DATA LISTING >>
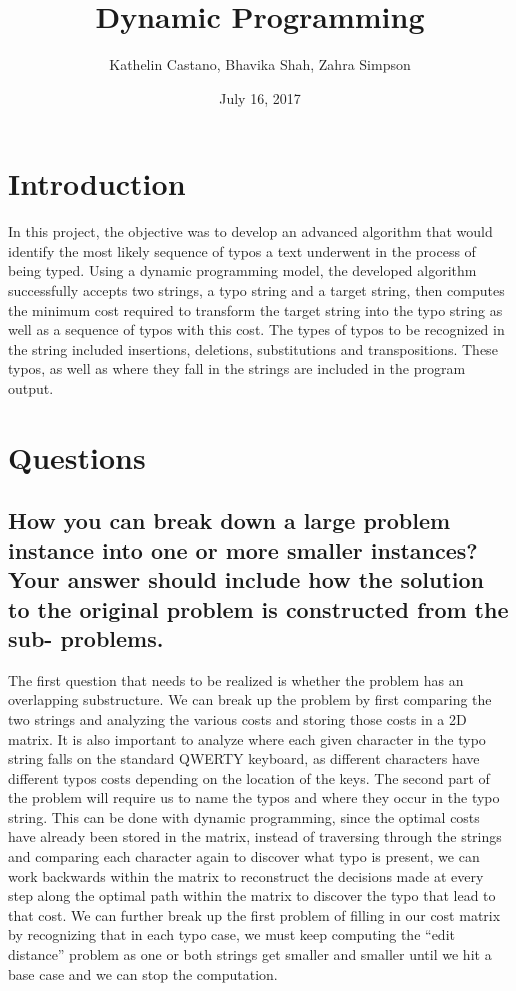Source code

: \documentclass[letterpaper,12pt]{article}
\begin{document}
\title{\Huge\textbf{Dynamic Programming} }
\author{Kathelin Castano, Bhavika Shah, Zahra Simpson}
\date{July 16, 2017}
\maketitle
\clearpage


\section{Introduction}

In this project, the objective was to develop an advanced algorithm that would identify the most likely sequence of typos a text underwent in the process of being typed. Using a dynamic programming model, the developed algorithm successfully accepts two strings, a typo string and a target string, then computes the minimum cost required to transform the target string into the typo string as well as a sequence of typos with this cost. The types of typos to be recognized in the string included insertions, deletions, substitutions and transpositions. These typos, as well as where they fall in the strings are included in the program output. 

\section{Questions}
\subsection{How you can break down a large problem instance into one or more smaller instances? Your answer should include how the solution to the original problem is constructed from the sub- problems.}
The first question that needs to be realized is whether the problem has an overlapping substructure. We can break up the problem by first comparing the two strings and analyzing the various costs and storing those costs in a 2D matrix. It is also important to analyze where each given character in the typo string falls on the standard QWERTY keyboard, as different characters have different typos costs depending on the location of the keys. The second part of the problem will require us to name the typos and where they occur in the typo string. This can be done with dynamic programming, since the optimal costs have already been stored in the matrix, instead of traversing through the strings and comparing each character again to discover what typo is present, we can work backwards within the matrix to reconstruct the decisions made at every step along the optimal path within the matrix to discover the typo that lead to that cost. We can further break up the first problem of filling in our cost matrix by recognizing that in each typo case, we must keep computing the “edit distance” problem as one or both strings get smaller and smaller until we hit a base case and we can stop the computation. 
\end{document}
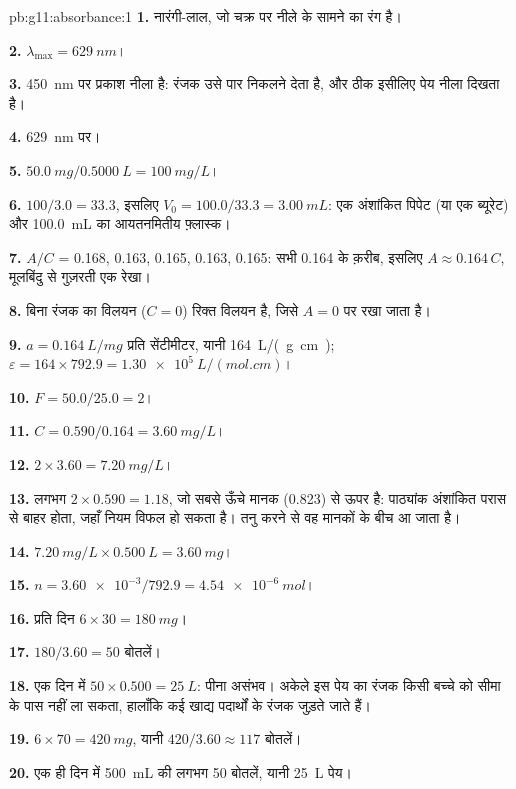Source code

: \begin{solution}{pb:g11:absorbance:1}
\textbf{1.} नारंगी-लाल, जो चक्र पर नीले के सामने का रंग है।

\textbf{2.} $\lambda_{\max} = \qty{629}{nm}$।

\textbf{3.} \qty{450}{nm} पर प्रकाश नीला है: रंजक उसे पार निकलने देता है,
और ठीक इसीलिए पेय नीला दिखता है।

\textbf{4.} \qty{629}{nm} पर।

\textbf{5.} $\qty{50.0}{mg} / \qty{0.5000}{L} = \qty{100}{mg/L}$।

\textbf{6.}  $100 / 3.0 = 33.3$, इसलिए
$V_0 = 100.0 / 33.3 = \qty{3.00}{mL}$: एक अंशांकित पिपेट (या एक
ब्यूरेट) और \qty{100.0}{mL} का आयतनमितीय फ़्लास्क।

\textbf{7.} $A/C$ = 0.168, 0.163, 0.165, 0.163, 0.165: सभी
0.164 के क़रीब, इसलिए $A \approx 0.164\, C$, मूलबिंदु से गुज़रती एक रेखा।

\textbf{8.} बिना रंजक का विलयन ($C = 0$) रिक्त विलयन है, जिसे
$A = 0$ पर रखा जाता है।

\textbf{9.} $a = \qty{0.164}{L/mg}$ प्रति सेंटीमीटर, यानी
\qty{164}{L/(g.cm)}; $\varepsilon = 164 \times 792.9 =
\qty{1.30e5}{L/(mol.cm)}$।

\textbf{10.} $F = 50.0 / 25.0 = 2$।

\textbf{11.} $C = 0.590 / 0.164 = \qty{3.60}{mg/L}$।

\textbf{12.} $2 \times 3.60 = \qty{7.20}{mg/L}$।

\textbf{13.} लगभग $2 \times 0.590 = 1.18$, जो सबसे ऊँचे मानक (0.823) से ऊपर है:
पाठ्यांक अंशांकित परास से बाहर होता, जहाँ नियम विफल हो
सकता है। तनु करने से वह मानकों के बीच आ जाता है।

\textbf{14.} $\qty{7.20}{mg/L} \times \qty{0.500}{L} = \qty{3.60}{mg}$।

\textbf{15.} $n = \num{3.60e-3} / 792.9 = \qty{4.54e-6}{mol}$।

\textbf{16.} प्रति दिन $6 \times 30 = \qty{180}{mg}$।

\textbf{17.} $180 / 3.60 = 50$ बोतलें।

\textbf{18.} एक दिन में $50 \times 0.500 = \qty{25}{L}$: पीना असंभव।
अकेले इस पेय का रंजक किसी बच्चे को सीमा के पास नहीं ला सकता,
हालाँकि कई खाद्य पदार्थों के रंजक जुड़ते जाते हैं।

\textbf{19.} $6 \times 70 = \qty{420}{mg}$, यानी $420 / 3.60 \approx
117$ बोतलें।

\textbf{20.} एक ही दिन में \qty{500}{mL} की लगभग 50 बोतलें, यानी \qty{25}{L} पेय।
\end{solution}
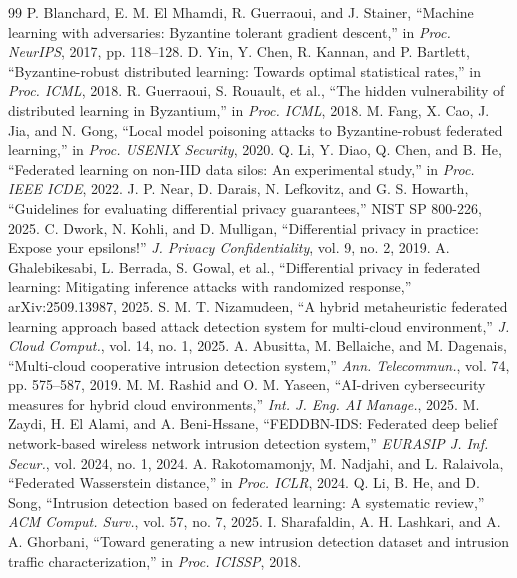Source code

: \documentclass{ieeeaccess}
\theoremstyle{plain}
\theoremstyle{definition}
\theoremstyle{remark}
\begin{document}
\begin{thebibliography}{99}
 P. Blanchard, E. M. El Mhamdi, R. Guerraoui, and J. Stainer, ``Machine learning with adversaries: Byzantine tolerant gradient descent,'' in \textit{Proc. NeurIPS}, 2017, pp. 118--128.
 D. Yin, Y. Chen, R. Kannan, and P. Bartlett, ``Byzantine-robust distributed learning: Towards optimal statistical rates,'' in \textit{Proc. ICML}, 2018.
 R. Guerraoui, S. Rouault, et al., ``The hidden vulnerability of distributed learning in Byzantium,'' in \textit{Proc. ICML}, 2018.
 M. Fang, X. Cao, J. Jia, and N. Gong, ``Local model poisoning attacks to Byzantine-robust federated learning,'' in \textit{Proc. USENIX Security}, 2020.
 Q. Li, Y. Diao, Q. Chen, and B. He, ``Federated learning on non-IID data silos: An experimental study,'' in \textit{Proc. IEEE ICDE}, 2022.
 J. P. Near, D. Darais, N. Lefkovitz, and G. S. Howarth, ``Guidelines for evaluating differential privacy guarantees,'' NIST SP 800-226, 2025.
 C. Dwork, N. Kohli, and D. Mulligan, ``Differential privacy in practice: Expose your epsilons!'' \textit{J. Privacy Confidentiality}, vol. 9, no. 2, 2019.
 A. Ghalebikesabi, L. Berrada, S. Gowal, et al., ``Differential privacy in federated learning: Mitigating inference attacks with randomized response,'' arXiv:2509.13987, 2025.
 S. M. T. Nizamudeen, ``A hybrid metaheuristic federated learning approach based attack detection system for multi-cloud environment,'' \textit{J. Cloud Comput.}, vol. 14, no. 1, 2025.
 A. Abusitta, M. Bellaiche, and M. Dagenais, ``Multi-cloud cooperative intrusion detection system,'' \textit{Ann. Telecommun.}, vol. 74, pp. 575--587, 2019.
 M. M. Rashid and O. M. Yaseen, ``AI-driven cybersecurity measures for hybrid cloud environments,'' \textit{Int. J. Eng. AI Manage.}, 2025.
 M. Zaydi, H. El Alami, and A. Beni-Hssane, ``FEDDBN-IDS: Federated deep belief network-based wireless network intrusion detection system,'' \textit{EURASIP J. Inf. Secur.}, vol. 2024, no. 1, 2024.
 A. Rakotomamonjy, M. Nadjahi, and L. Ralaivola, ``Federated Wasserstein distance,'' in \textit{Proc. ICLR}, 2024.
 Q. Li, B. He, and D. Song, ``Intrusion detection based on federated learning: A systematic review,'' \textit{ACM Comput. Surv.}, vol. 57, no. 7, 2025.
 I. Sharafaldin, A. H. Lashkari, and A. A. Ghorbani, ``Toward generating a new intrusion detection dataset and intrusion traffic characterization,'' in \textit{Proc. ICISSP}, 2018.

\end{thebibliography}
\end{document}
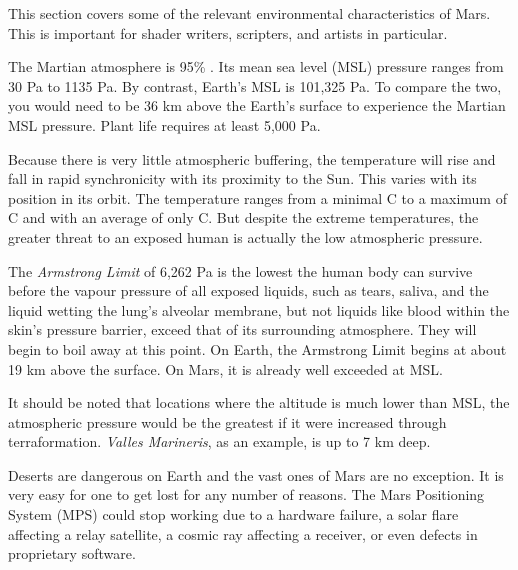 

This section covers some of the relevant environmental characteristics of Mars. This is important for shader writers, scripters, and artists in particular.

The Martian atmosphere is 95\% . Its mean sea level (MSL) pressure ranges from 30 Pa to 1135 Pa. By contrast, Earth's MSL is 101,325 Pa. To compare the two, you would need to be 36 km above the Earth's surface to experience the Martian MSL pressure. Plant life requires at least 5,000 Pa.

Because there is very little atmospheric buffering, the temperature will rise and fall in rapid synchronicity with its proximity to the Sun. This varies with its position in its orbit. The temperature ranges from a minimal C to a maximum of C and with an average of only C. But despite the extreme temperatures, the greater threat to an exposed human is actually the low atmospheric pressure.

The {\it Armstrong Limit} of 6,262 Pa is the lowest the human body can survive before the vapour pressure of all exposed liquids, such as tears, saliva, and the liquid wetting the lung's alveolar membrane, but not liquids like blood within the skin's pressure barrier, exceed that of its surrounding atmosphere. They will begin to boil away at this point. On Earth, the Armstrong Limit begins at about 19 km above the surface. On Mars, it is already well exceeded at MSL.

It should be noted that locations where the altitude is much lower than MSL, the atmospheric pressure would be the greatest if it were increased through terraformation. {\it Valles Marineris}, as an example, is up to 7 km deep.

Deserts are dangerous on Earth and the vast ones of Mars are no exception. It is very easy for one to get lost for any number of reasons. The Mars Positioning System (MPS) could stop working due to a hardware failure, a solar flare affecting a relay satellite, a cosmic ray affecting a receiver, or even defects in proprietary software.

WORK REQUEST >> From the listing above, return the lines starting at the one with "D. Yin, Y. Chen, R." and ending at the one with "A. Ghalebikesabi, L.", both kept, exactly as they appear and nothing more.

EXERCISE RESULT >>
 D. Yin, Y. Chen, R. Kannan, and P. Bartlett, ``Byzantine-robust distributed learning: Towards optimal statistical rates,'' in \textit{Proc. ICML}, 2018.
 R. Guerraoui, S. Rouault, et al., ``The hidden vulnerability of distributed learning in Byzantium,'' in \textit{Proc. ICML}, 2018.
 M. Fang, X. Cao, J. Jia, and N. Gong, ``Local model poisoning attacks to Byzantine-robust federated learning,'' in \textit{Proc. USENIX Security}, 2020.
 Q. Li, Y. Diao, Q. Chen, and B. He, ``Federated learning on non-IID data silos: An experimental study,'' in \textit{Proc. IEEE ICDE}, 2022.
 J. P. Near, D. Darais, N. Lefkovitz, and G. S. Howarth, ``Guidelines for evaluating differential privacy guarantees,'' NIST SP 800-226, 2025.
 C. Dwork, N. Kohli, and D. Mulligan, ``Differential privacy in practice: Expose your epsilons!'' \textit{J. Privacy Confidentiality}, vol. 9, no. 2, 2019.
 A. Ghalebikesabi, L. Berrada, S. Gowal, et al., ``Differential privacy in federated learning: Mitigating inference attacks with randomized response,'' arXiv:2509.13987, 2025.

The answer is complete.